(Data for review Opens)

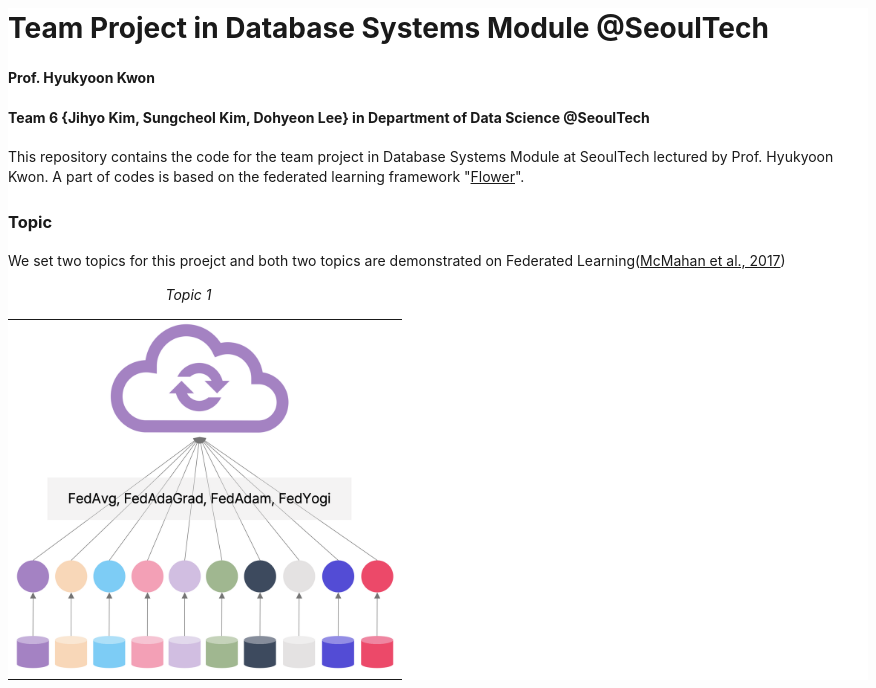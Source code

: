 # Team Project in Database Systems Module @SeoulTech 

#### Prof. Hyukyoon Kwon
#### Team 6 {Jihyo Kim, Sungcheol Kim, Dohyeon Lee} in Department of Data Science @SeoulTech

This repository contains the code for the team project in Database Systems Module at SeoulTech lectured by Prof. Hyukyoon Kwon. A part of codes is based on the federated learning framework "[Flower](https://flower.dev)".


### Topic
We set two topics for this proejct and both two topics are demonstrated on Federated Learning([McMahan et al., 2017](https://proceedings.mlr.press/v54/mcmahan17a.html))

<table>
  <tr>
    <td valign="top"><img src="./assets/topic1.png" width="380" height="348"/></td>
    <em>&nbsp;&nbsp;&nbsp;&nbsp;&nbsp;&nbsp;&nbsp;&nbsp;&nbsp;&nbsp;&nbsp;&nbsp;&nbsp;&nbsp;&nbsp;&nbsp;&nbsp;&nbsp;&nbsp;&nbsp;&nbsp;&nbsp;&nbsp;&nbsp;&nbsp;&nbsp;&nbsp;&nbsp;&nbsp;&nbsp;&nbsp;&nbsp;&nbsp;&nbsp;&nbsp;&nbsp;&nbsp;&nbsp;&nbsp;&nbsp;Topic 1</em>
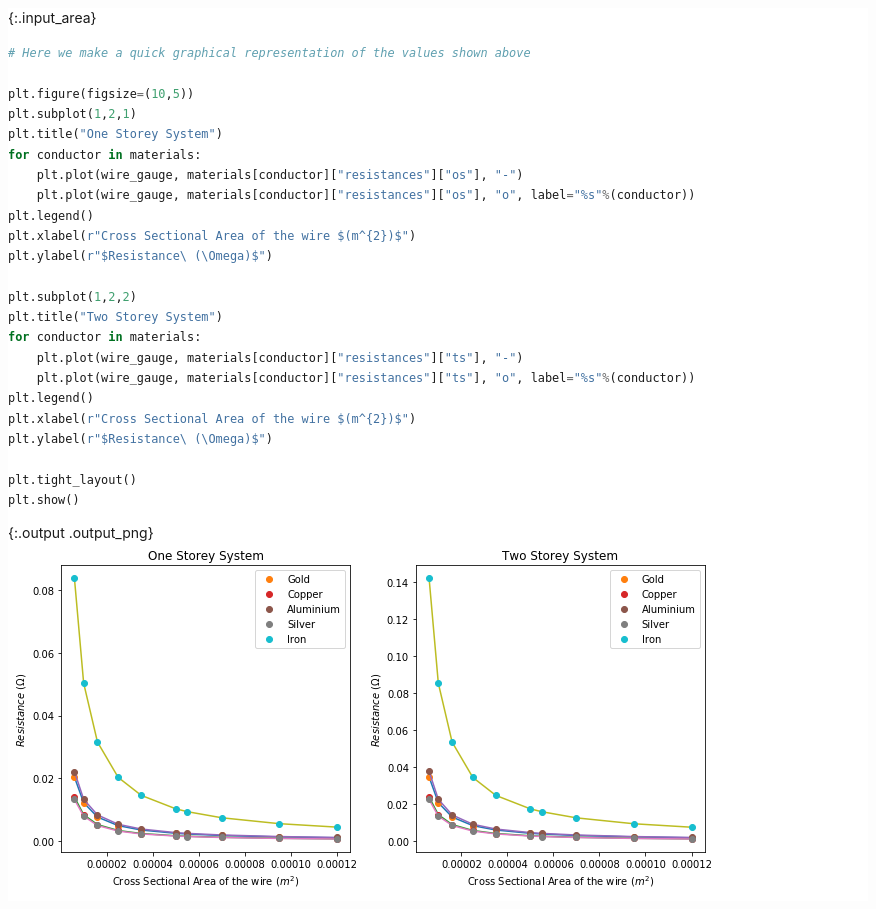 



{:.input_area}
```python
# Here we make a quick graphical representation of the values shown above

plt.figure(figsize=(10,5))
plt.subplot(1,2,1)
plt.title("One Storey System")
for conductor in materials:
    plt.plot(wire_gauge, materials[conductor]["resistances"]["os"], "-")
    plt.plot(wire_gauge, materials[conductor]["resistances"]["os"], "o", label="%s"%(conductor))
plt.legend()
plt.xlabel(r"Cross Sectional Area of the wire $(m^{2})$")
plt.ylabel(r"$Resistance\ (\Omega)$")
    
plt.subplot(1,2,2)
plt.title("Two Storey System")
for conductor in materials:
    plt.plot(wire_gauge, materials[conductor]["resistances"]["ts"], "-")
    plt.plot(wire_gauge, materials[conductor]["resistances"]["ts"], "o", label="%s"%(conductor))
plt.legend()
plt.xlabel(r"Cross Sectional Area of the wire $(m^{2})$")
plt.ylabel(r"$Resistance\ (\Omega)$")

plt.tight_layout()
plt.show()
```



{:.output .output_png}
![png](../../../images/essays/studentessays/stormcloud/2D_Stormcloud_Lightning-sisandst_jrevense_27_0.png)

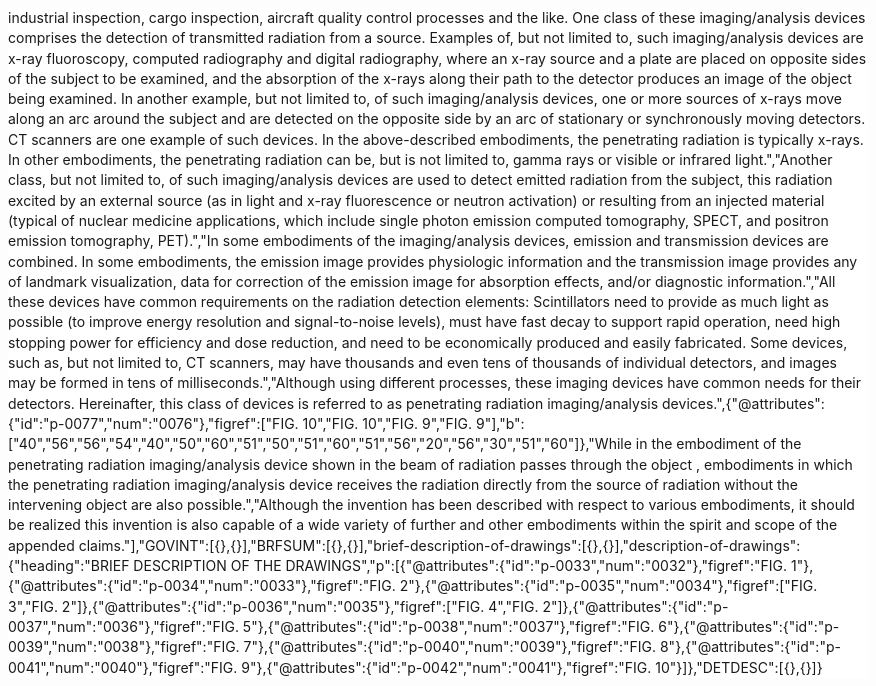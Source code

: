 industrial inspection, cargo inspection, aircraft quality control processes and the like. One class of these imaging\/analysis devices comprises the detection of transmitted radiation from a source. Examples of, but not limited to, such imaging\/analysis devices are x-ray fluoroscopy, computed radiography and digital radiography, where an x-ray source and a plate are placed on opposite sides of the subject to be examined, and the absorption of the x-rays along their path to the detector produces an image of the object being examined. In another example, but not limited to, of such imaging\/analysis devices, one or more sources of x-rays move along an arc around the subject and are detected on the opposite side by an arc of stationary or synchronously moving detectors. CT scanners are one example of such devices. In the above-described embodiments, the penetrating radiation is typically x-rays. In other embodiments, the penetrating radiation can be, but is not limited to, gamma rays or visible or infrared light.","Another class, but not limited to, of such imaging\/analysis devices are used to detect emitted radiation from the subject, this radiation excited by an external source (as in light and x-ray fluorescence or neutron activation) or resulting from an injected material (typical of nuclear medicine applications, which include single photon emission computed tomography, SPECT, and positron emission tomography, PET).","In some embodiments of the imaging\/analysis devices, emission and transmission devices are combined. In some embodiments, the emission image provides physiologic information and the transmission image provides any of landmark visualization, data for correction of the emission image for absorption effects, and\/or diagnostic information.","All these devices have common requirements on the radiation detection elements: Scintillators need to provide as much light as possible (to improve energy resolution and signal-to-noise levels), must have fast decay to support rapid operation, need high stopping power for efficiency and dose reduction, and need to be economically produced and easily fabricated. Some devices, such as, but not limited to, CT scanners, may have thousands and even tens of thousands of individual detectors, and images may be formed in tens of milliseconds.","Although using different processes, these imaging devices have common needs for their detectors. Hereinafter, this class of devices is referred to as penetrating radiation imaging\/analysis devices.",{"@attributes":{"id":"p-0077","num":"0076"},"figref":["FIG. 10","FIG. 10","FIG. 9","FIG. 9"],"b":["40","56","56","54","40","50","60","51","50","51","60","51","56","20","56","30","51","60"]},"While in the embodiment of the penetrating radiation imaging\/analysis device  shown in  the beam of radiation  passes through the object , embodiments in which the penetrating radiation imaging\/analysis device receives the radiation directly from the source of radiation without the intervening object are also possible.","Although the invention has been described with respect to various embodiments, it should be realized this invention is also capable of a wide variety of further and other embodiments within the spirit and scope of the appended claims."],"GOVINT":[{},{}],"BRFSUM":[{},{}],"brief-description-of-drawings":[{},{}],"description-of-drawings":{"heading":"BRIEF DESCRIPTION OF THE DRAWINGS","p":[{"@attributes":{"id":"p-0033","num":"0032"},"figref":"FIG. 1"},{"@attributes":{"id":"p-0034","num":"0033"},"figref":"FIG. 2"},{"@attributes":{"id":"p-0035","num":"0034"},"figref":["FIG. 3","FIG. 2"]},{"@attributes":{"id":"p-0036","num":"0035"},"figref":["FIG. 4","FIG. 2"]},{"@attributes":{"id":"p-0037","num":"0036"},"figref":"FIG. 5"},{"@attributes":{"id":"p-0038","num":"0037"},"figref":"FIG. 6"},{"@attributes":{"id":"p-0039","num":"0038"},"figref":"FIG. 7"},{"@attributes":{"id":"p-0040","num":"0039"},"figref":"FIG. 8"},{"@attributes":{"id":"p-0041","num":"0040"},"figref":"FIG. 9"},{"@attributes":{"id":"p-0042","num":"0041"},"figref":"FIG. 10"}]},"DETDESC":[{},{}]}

(Data for review Closes)

Task instructions =
Give the number of lines above that contain "Systems", and nothing more.

Result of the task =
2